One former ESPN star said she’s received “disturbing” messages after posting about the death of Charlie Kirk.
Sam Ponder, who worked at the Worldwide Leader for over a decade, revealed last week that she received a flood of direct messages after mourning the 31-year-old conservative activist, who was assassinated at a campus event at Utah Valley University on Wednesday.
“I mourn for Charlie’s family. I mourn for our country,” Ponder wrote in part of her original post on X. “But I have renewed hope that many, like me, will find the courage to lovingly speak the truth boldly in the public square, as he often did.”
On Saturday, two days after writing about Kirk, the former “Sunday NFL Countdown” host said she had received the DMs, describing them as worse than usual.

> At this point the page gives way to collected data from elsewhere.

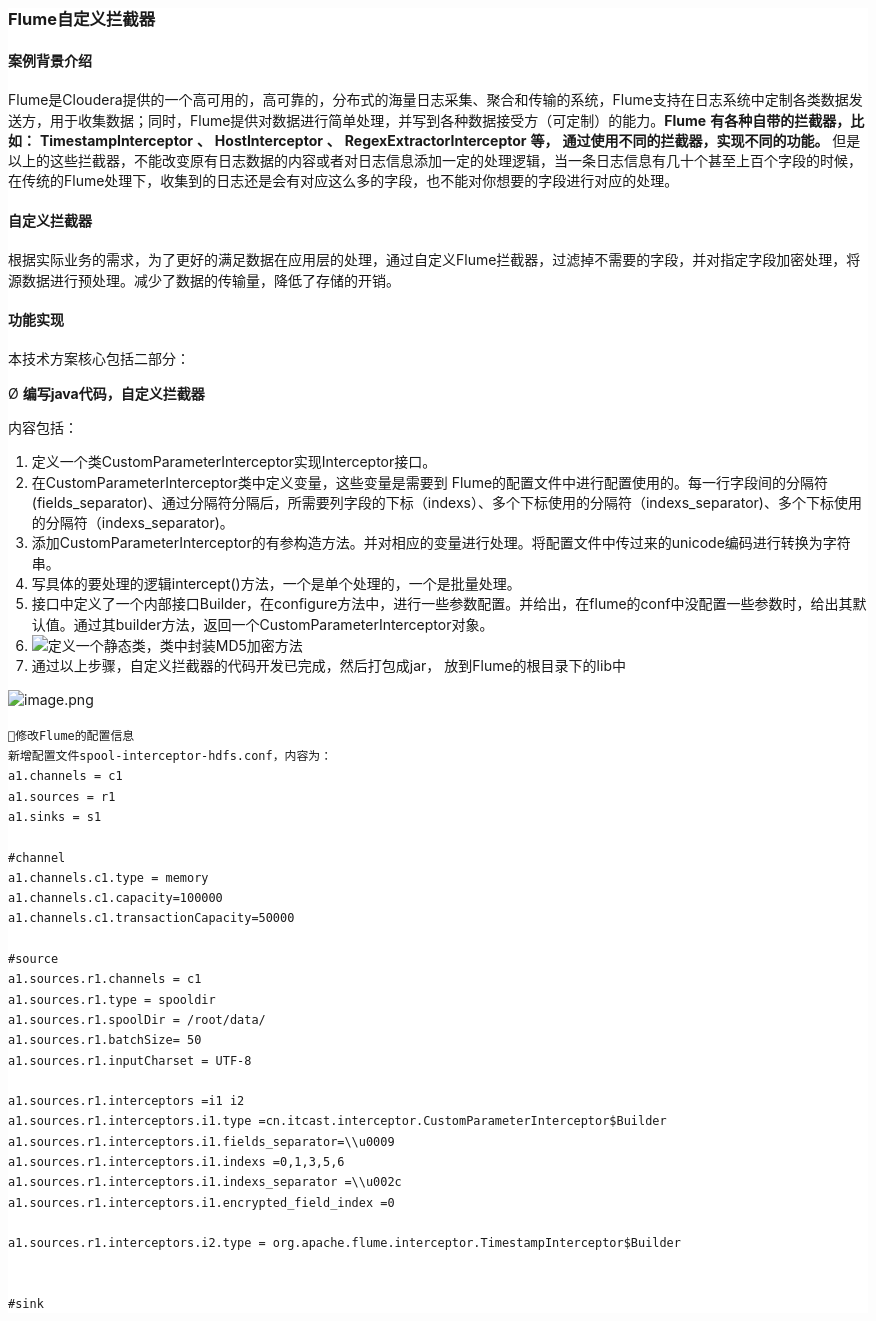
 ```

```

### Flume自定义拦截器

#### 案例背景介绍

Flume是Cloudera提供的一个高可用的，高可靠的，分布式的海量日志采集、聚合和传输的系统，Flume支持在日志系统中定制各类数据发送方，用于收集数据；同时，Flume提供对数据进行简单处理，并写到各种数据接受方（可定制）的能力。**Flume** **有各种自带的拦截器，比如：**  **TimestampInterceptor**  **、**  **HostInterceptor**  **、** **RegexExtractorInterceptor** **等，**  **通过使用不同的拦截器，实现不同的功能。** 但是以上的这些拦截器，不能改变原有日志数据的内容或者对日志信息添加一定的处理逻辑，当一条日志信息有几十个甚至上百个字段的时候，在传统的Flume处理下，收集到的日志还是会有对应这么多的字段，也不能对你想要的字段进行对应的处理。

#### 自定义拦截器

根据实际业务的需求，为了更好的满足数据在应用层的处理，通过自定义Flume拦截器，过滤掉不需要的字段，并对指定字段加密处理，将源数据进行预处理。减少了数据的传输量，降低了存储的开销。

#### 功能实现

本技术方案核心包括二部分：

Ø **编写****java****代码，自定义拦截器**

内容包括：

1. 定义一个类CustomParameterInterceptor实现Interceptor接口。
2. 在CustomParameterInterceptor类中定义变量，这些变量是需要到 Flume的配置文件中进行配置使用的。每一行字段间的分隔符(fields_separator)、通过分隔符分隔后，所需要列字段的下标（indexs）、多个下标使用的分隔符（indexs_separator)、多个下标使用的分隔符（indexs_separator)。
3. 添加CustomParameterInterceptor的有参构造方法。并对相应的变量进行处理。将配置文件中传过来的unicode编码进行转换为字符串。
4. 写具体的要处理的逻辑intercept()方法，一个是单个处理的，一个是批量处理。
5. 接口中定义了一个内部接口Builder，在configure方法中，进行一些参数配置。并给出，在flume的conf中没配置一些参数时，给出其默认值。通过其builder方法，返回一个CustomParameterInterceptor对象。
6. ![](C:\Users\30735\AppData\Local\Temp\ksohtml20212\wps1.jpg)定义一个静态类，类中封装MD5加密方法
7. 通过以上步骤，自定义拦截器的代码开发已完成，然后打包成jar， 放到Flume的根目录下的lib中

![image.png](https://image.hyly.net/i/2025/09/28/e7a9320006b6e524e282cf6d7c2ab290-0.webp)

```
修改Flume的配置信息
新增配置文件spool-interceptor-hdfs.conf，内容为：
a1.channels = c1
a1.sources = r1
a1.sinks = s1

#channel
a1.channels.c1.type = memory
a1.channels.c1.capacity=100000
a1.channels.c1.transactionCapacity=50000

#source
a1.sources.r1.channels = c1
a1.sources.r1.type = spooldir
a1.sources.r1.spoolDir = /root/data/
a1.sources.r1.batchSize= 50
a1.sources.r1.inputCharset = UTF-8

a1.sources.r1.interceptors =i1 i2
a1.sources.r1.interceptors.i1.type =cn.itcast.interceptor.CustomParameterInterceptor$Builder
a1.sources.r1.interceptors.i1.fields_separator=\\u0009
a1.sources.r1.interceptors.i1.indexs =0,1,3,5,6
a1.sources.r1.interceptors.i1.indexs_separator =\\u002c
a1.sources.r1.interceptors.i1.encrypted_field_index =0

a1.sources.r1.interceptors.i2.type = org.apache.flume.interceptor.TimestampInterceptor$Builder


#sink
```
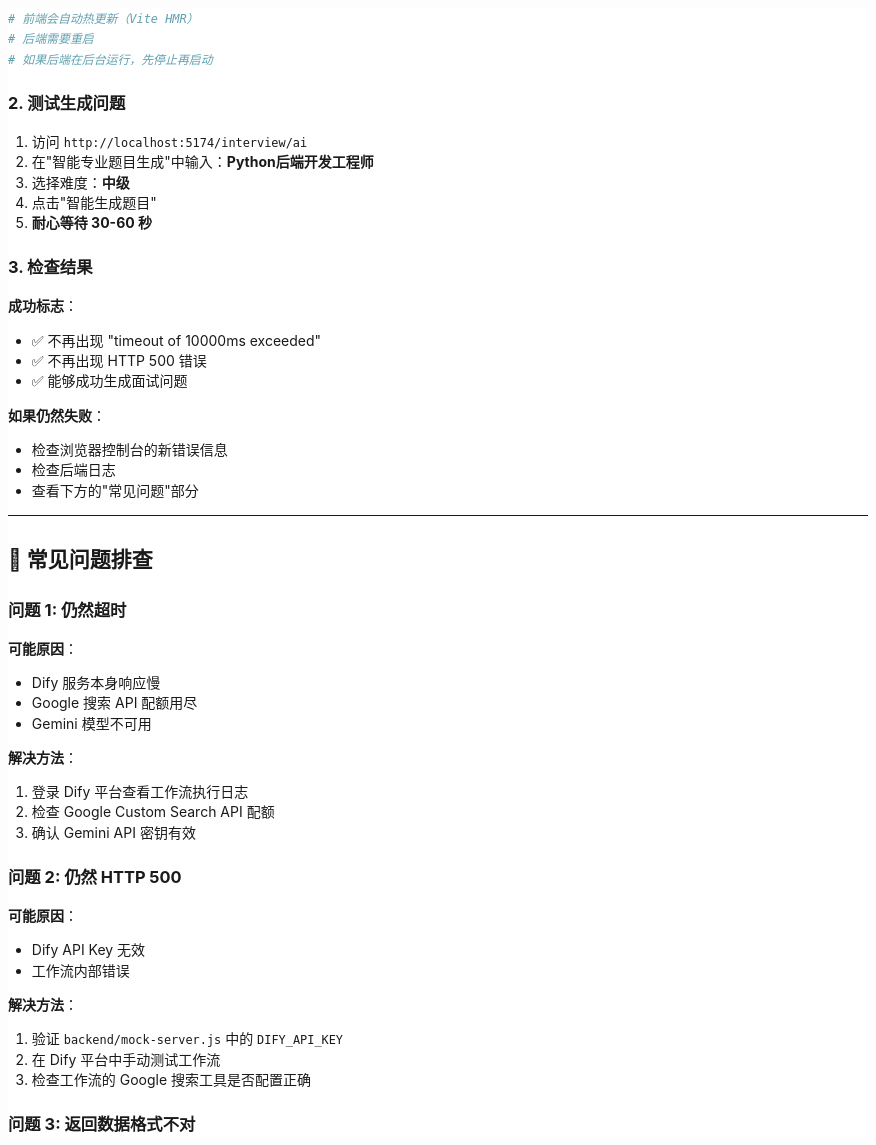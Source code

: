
 ```bash
# 前端会自动热更新（Vite HMR）
# 后端需要重启
# 如果后端在后台运行，先停止再启动
```

### 2. 测试生成问题

1. 访问 `http://localhost:5174/interview/ai`
2. 在"智能专业题目生成"中输入：**Python后端开发工程师**
3. 选择难度：**中级**
4. 点击"智能生成题目"
5. **耐心等待 30-60 秒**

### 3. 检查结果

**成功标志**：
- ✅ 不再出现 "timeout of 10000ms exceeded"
- ✅ 不再出现 HTTP 500 错误
- ✅ 能够成功生成面试问题

**如果仍然失败**：
- 检查浏览器控制台的新错误信息
- 检查后端日志
- 查看下方的"常见问题"部分

---

## 🐛 常见问题排查

### 问题 1: 仍然超时

**可能原因**：
- Dify 服务本身响应慢
- Google 搜索 API 配额用尽
- Gemini 模型不可用

**解决方法**：
1. 登录 Dify 平台查看工作流执行日志
2. 检查 Google Custom Search API 配额
3. 确认 Gemini API 密钥有效

### 问题 2: 仍然 HTTP 500

**可能原因**：
- Dify API Key 无效
- 工作流内部错误

**解决方法**：
1. 验证 `backend/mock-server.js` 中的 `DIFY_API_KEY`
2. 在 Dify 平台中手动测试工作流
3. 检查工作流的 Google 搜索工具是否配置正确

### 问题 3: 返回数据格式不对
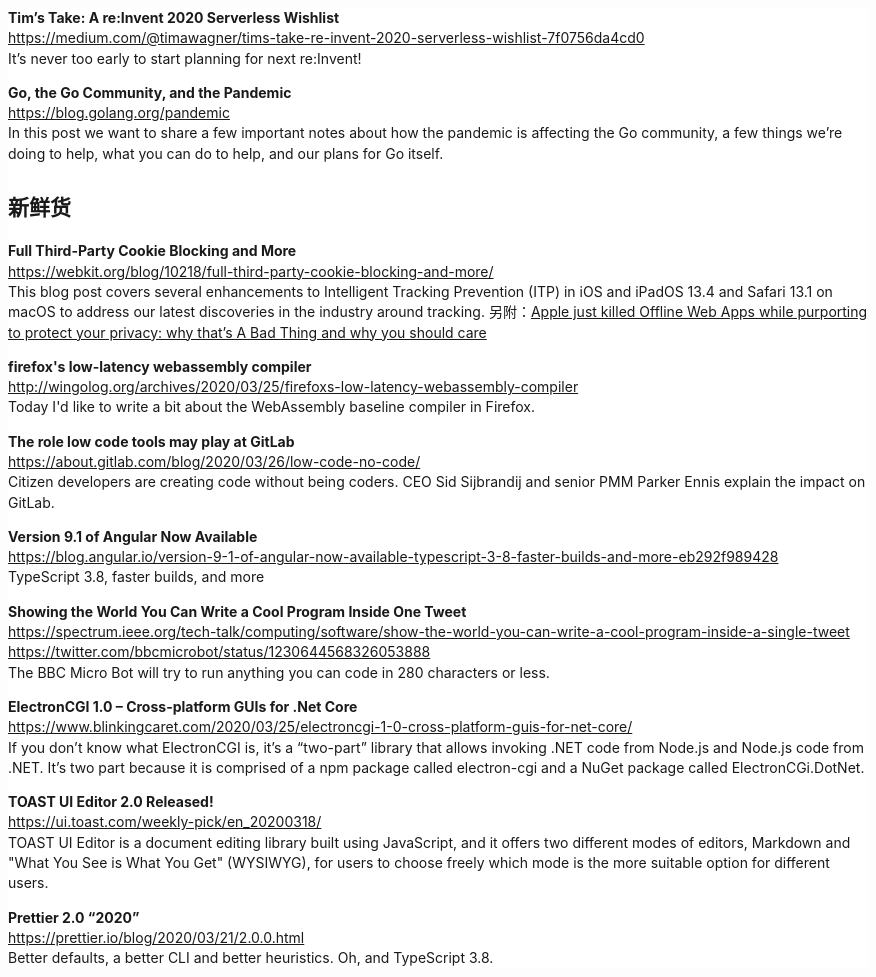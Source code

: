 **Tim’s Take: A re:Invent 2020 Serverless Wishlist**  
https://medium.com/@timawagner/tims-take-re-invent-2020-serverless-wishlist-7f0756da4cd0  
It’s never too early to start planning for next re:Invent!

**Go, the Go Community, and the Pandemic**  
https://blog.golang.org/pandemic  
In this post we want to share a few important notes about how the pandemic is affecting the Go community, a few things we’re doing to help, what you can do to help, and our plans for Go itself.

## 新鲜货

**Full Third-Party Cookie Blocking and More**  
https://webkit.org/blog/10218/full-third-party-cookie-blocking-and-more/  
This blog post covers several enhancements to Intelligent Tracking Prevention (ITP) in iOS and iPadOS 13.4 and Safari 13.1 on macOS to address our latest discoveries in the industry around tracking. 另附：[Apple just killed Offline Web Apps while purporting to protect your privacy: why that’s A Bad Thing and why you should care](https://ar.al/2020/03/25/apple-just-killed-offline-web-apps-while-purporting-to-protect-your-privacy-why-thats-a-bad-thing-and-why-you-should-care/)  

**firefox's low-latency webassembly compiler**  
http://wingolog.org/archives/2020/03/25/firefoxs-low-latency-webassembly-compiler  
Today I'd like to write a bit about the WebAssembly baseline compiler in Firefox.

**The role low code tools may play at GitLab**  
https://about.gitlab.com/blog/2020/03/26/low-code-no-code/  
Citizen developers are creating code without being coders. CEO Sid Sijbrandij and senior PMM Parker Ennis explain the impact on GitLab.

**Version 9.1 of Angular Now Available**  
https://blog.angular.io/version-9-1-of-angular-now-available-typescript-3-8-faster-builds-and-more-eb292f989428  
TypeScript 3.8, faster builds, and more

**Showing the World You Can Write a Cool Program Inside One Tweet**  
https://spectrum.ieee.org/tech-talk/computing/software/show-the-world-you-can-write-a-cool-program-inside-a-single-tweet  
https://twitter.com/bbcmicrobot/status/1230644568326053888  
The BBC Micro Bot will try to run anything you can code in 280 characters or less.

**ElectronCGI 1.0 – Cross-platform GUIs for .Net Core**  
https://www.blinkingcaret.com/2020/03/25/electroncgi-1-0-cross-platform-guis-for-net-core/  
If you don’t know what ElectronCGI is, it’s a “two-part” library that allows invoking .NET code from Node.js and Node.js code from .NET. It’s two part because it is comprised of a npm package called electron-cgi and a NuGet package called ElectronCGi.DotNet.

**TOAST UI Editor 2.0 Released!**  
https://ui.toast.com/weekly-pick/en_20200318/  
TOAST UI Editor is a document editing library built using JavaScript, and it offers two different modes of editors, Markdown and "What You See is What You Get" (WYSIWYG), for users to choose freely which mode is the more suitable option for different users.

**Prettier 2.0 “2020”**  
https://prettier.io/blog/2020/03/21/2.0.0.html  
Better defaults, a better CLI and better heuristics. Oh, and TypeScript 3.8.
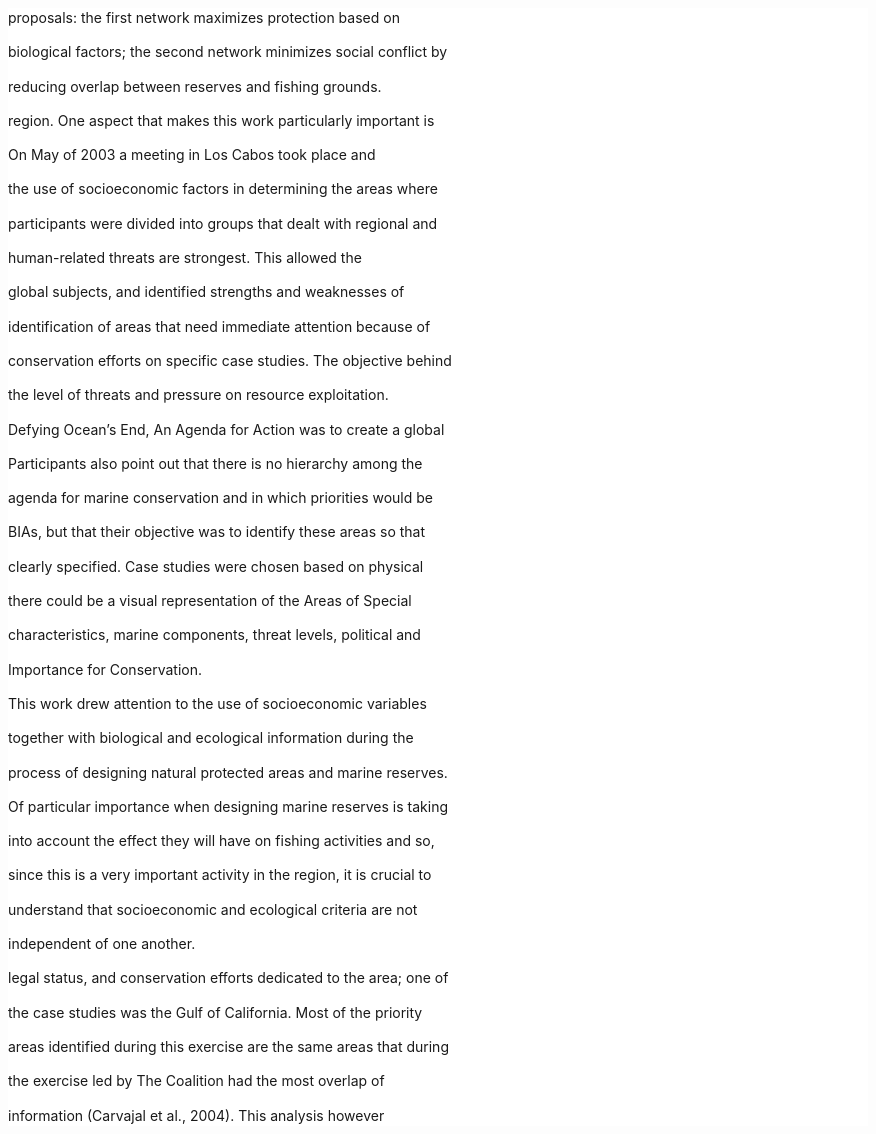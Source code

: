 proposals: the first network maximizes protection based on

biological factors; the second network minimizes social conflict by

reducing overlap between reserves and fishing grounds.

region. One aspect that makes this work particularly important is

On May of 2003 a meeting in Los Cabos took place and

the use of socioeconomic factors in determining the areas where

participants were divided into groups that dealt with regional and

human-related threats are strongest. This allowed the

global subjects, and identified strengths and weaknesses of

identification of areas that need immediate attention because of

conservation efforts on specific case studies. The objective behind

the level of threats and pressure on resource exploitation.

Defying Ocean’s End, An Agenda for Action was to create a global

Participants also point out that there is no hierarchy among the

agenda for marine conservation and in which priorities would be

BIAs, but that their objective was to identify these areas so that

clearly specified. Case studies were chosen based on physical

there could be a visual representation of the Areas of Special

characteristics, marine components, threat levels, political and

Importance for Conservation.

This work drew attention to the use of socioeconomic variables

together with biological and ecological information during the

process of designing natural protected areas and marine reserves.

Of particular importance when designing marine reserves is taking

into account the effect they will have on fishing activities and so,

since this is a very important activity in the region, it is crucial to

understand that socioeconomic and ecological criteria are not

independent of one another.

legal status, and conservation efforts dedicated to the area; one of

the case studies was the Gulf of California. Most of the priority

areas identified during this exercise are the same areas that during

the exercise led by The Coalition had the most overlap of

information (Carvajal et al., 2004). This analysis however
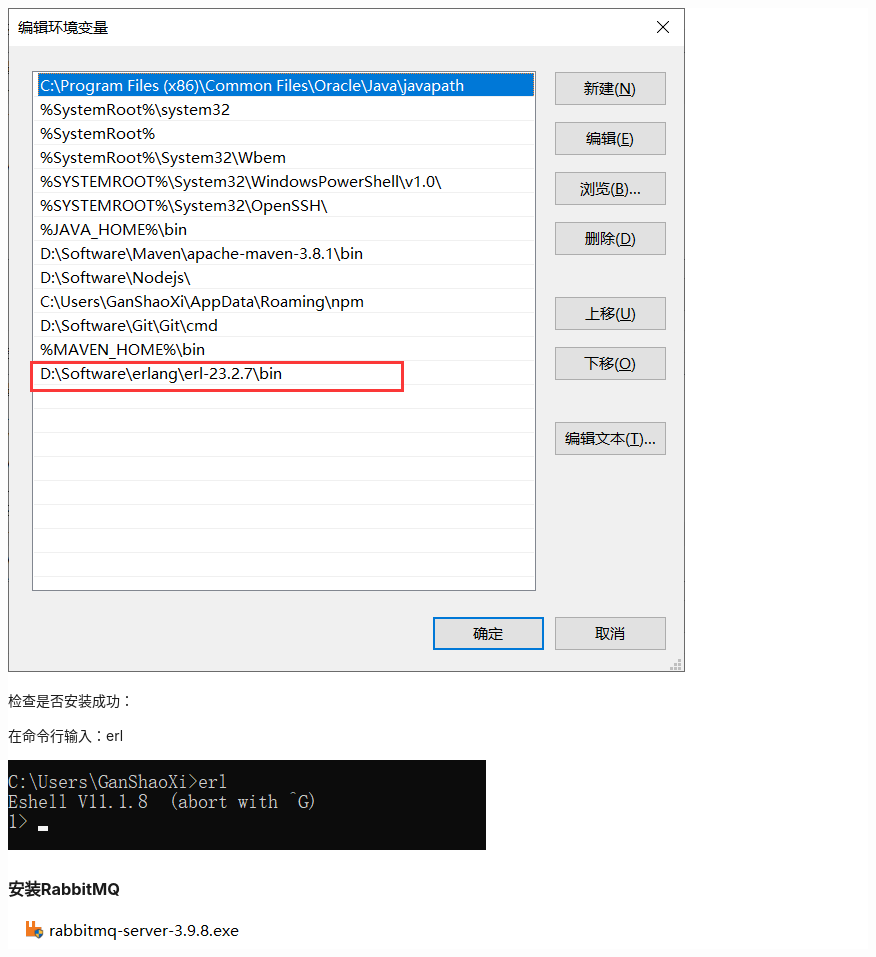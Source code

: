 ![image-20211025115922997](image/image-20211025115922997.png)

检查是否安装成功：

在命令行输入：erl

![image-20211025120027514](image/image-20211025120027514.png)

### 安装RabbitMQ

![image-20211025120346262](image/image-20211025120346262.png)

“My DMs are more disturbing than ever (and trust me, that’s sayin something). Apparently only perfect people can be mourned when they’re murdered in their 30s with a wife and young children,” she wrote. “When a man is shot, debating opinions with anyone for all to see, he must align with our chosen dogma perfectly. If not, he had it coming/shouldn’t have said those mean things, so you should shut up about it. How can we see someone post about sadness over the death of ANYONE they cared about, even someone we think was flawed, and say ‘Stop being sad about them. I didn’t like their opinions.’ Mourn with those who mourn. If I ever see hypocrisy, let me see it in myself.
“God forbid every word we’ve ever spoken be the prerequisite for sympathy when we die.”
Ponder, who was let go by ESPN in 2024 after13 years with the network, was not the only one in the sports world to mourn Kirk’s death. Giants quarterback Jaxson Dart was among the athletes who condemned the shooting, and the Yankees held a moment of silence in the hours after the fatal incident.
Seven home NFL teams on Sunday paid tribute to Kirk after the Packers did so on Thursday night.
A Carolina Panthers staffer was fired, and a member of Joe Burrow’s charity board was removed from their position for their respective controversial posts about Kirk in the days after his death.